**EXERCISE DESCRIPTION**
Leave out any pictures and transcribe all other data below exactly.

**RECORDS**
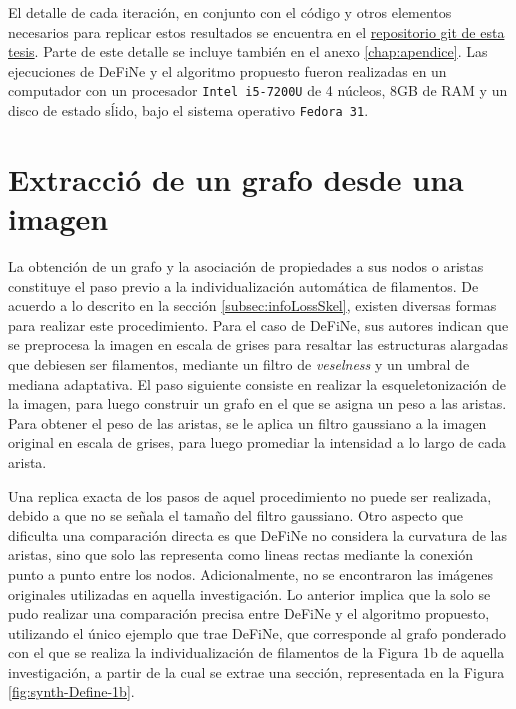El detalle de cada iteraci\'on, en conjunto con el c\'odigo y otros elementos necesarios para replicar estos resultados se encuentra en el \href{https://gitlab.com/LeoXDXp/graph-crawler}{repositorio git de esta tesis}. Parte de este detalle se incluye tambi\'en en el anexo \ref{chap:apendice}.
Las ejecuciones de DeFiNe y el algoritmo propuesto fueron realizadas en un computador con un procesador {\tt Intel i5-7200U} de 4 n\'ucleos, 8GB de RAM y un disco de estado s\'lido, bajo el sistema operativo {\tt Fedora 31}.

\section{Extracci\'o de un grafo desde una imagen}
\label{sec:graphImageExtraction}
La obtenci\'on de un grafo y la asociaci\'on de propiedades a sus nodos o aristas constituye el paso previo a la individualizaci\'on autom\'atica de filamentos. De acuerdo a lo descrito en la secci\'on \ref{subsec:infoLossSkel}, existen diversas formas para realizar este procedimiento. Para el caso de DeFiNe, sus autores indican que se preprocesa la imagen en escala de grises para resaltar las estructuras alargadas que debiesen ser filamentos, mediante un filtro de {\it veselness} y un umbral de mediana adaptativa. El paso siguiente consiste en realizar la esqueletonizaci\'on de la imagen, para luego construir un grafo en el que se asigna un peso a las aristas. 
Para obtener el peso de las aristas, se le aplica un filtro gaussiano a la imagen original en escala de grises, para luego promediar la intensidad a lo largo de cada arista.


Una replica exacta de los pasos de aquel procedimiento no puede ser realizada, debido a que no se se\~nala el tama\~no del filtro gaussiano. Otro aspecto que dificulta una comparaci\'on directa es que DeFiNe no considera la curvatura de las aristas, sino que solo las representa como lineas rectas mediante la conexión punto a punto entre los nodos. Adicionalmente, no se encontraron las im\'agenes originales utilizadas en aquella investigaci\'on. Lo anterior implica que la solo se pudo realizar una comparaci\'on precisa entre DeFiNe y el algoritmo propuesto, utilizando el \'unico ejemplo que trae DeFiNe, que corresponde al grafo ponderado con el que se realiza la individualizaci\'on de filamentos de la Figura 1b de aquella investigaci\'on, a partir de la cual se extrae una secci\'on, representada en la Figura \ref{fig:synth-Define-1b}.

**EXPECTED ANSWER**
El detalle de cada iteraci\'on, en conjunto con el c\'odigo y otros elementos necesarios para replicar estos resultados se encuentra en el \href{https://gitlab.com/LeoXDXp/graph-crawler}{repositorio git de esta tesis}. Parte de este detalle se incluye tambi\'en en el anexo \ref{chap:apendice}.
Las ejecuciones de DeFiNe y el algoritmo propuesto fueron realizadas en un computador con un procesador {\tt Intel i5-7200U} de 4 n\'ucleos, 8GB de RAM y un disco de estado s\'lido, bajo el sistema operativo {\tt Fedora 31}.

\section{Extracci\'o de un grafo desde una imagen}
\label{sec:graphImageExtraction}
La obtenci\'on de un grafo y la asociaci\'on de propiedades a sus nodos o aristas constituye el paso previo a la individualizaci\'on autom\'atica de filamentos. De acuerdo a lo descrito en la secci\'on \ref{subsec:infoLossSkel}, existen diversas formas para realizar este procedimiento. Para el caso de DeFiNe, sus autores indican que se preprocesa la imagen en escala de grises para resaltar las estructuras alargadas que debiesen ser filamentos, mediante un filtro de {\it veselness} y un umbral de mediana adaptativa. El paso siguiente consiste en realizar la esqueletonizaci\'on de la imagen, para luego construir un grafo en el que se asigna un peso a las aristas. 
Para obtener el peso de las aristas, se le aplica un filtro gaussiano a la imagen original en escala de grises, para luego promediar la intensidad a lo largo de cada arista.


Una replica exacta de los pasos de aquel procedimiento no puede ser realizada, debido a que no se se\~nala el tama\~no del filtro gaussiano. Otro aspecto que dificulta una comparaci\'on directa es que DeFiNe no considera la curvatura de las aristas, sino que solo las representa como lineas rectas mediante la conexión punto a punto entre los nodos. Adicionalmente, no se encontraron las im\'agenes originales utilizadas en aquella investigaci\'on. Lo anterior implica que la solo se pudo realizar una comparaci\'on precisa entre DeFiNe y el algoritmo propuesto, utilizando el \'unico ejemplo que trae DeFiNe, que corresponde al grafo ponderado con el que se realiza la individualizaci\'on de filamentos de la Figura 1b de aquella investigaci\'on, a partir de la cual se extrae una secci\'on, representada en la Figura \ref{fig:synth-Define-1b}.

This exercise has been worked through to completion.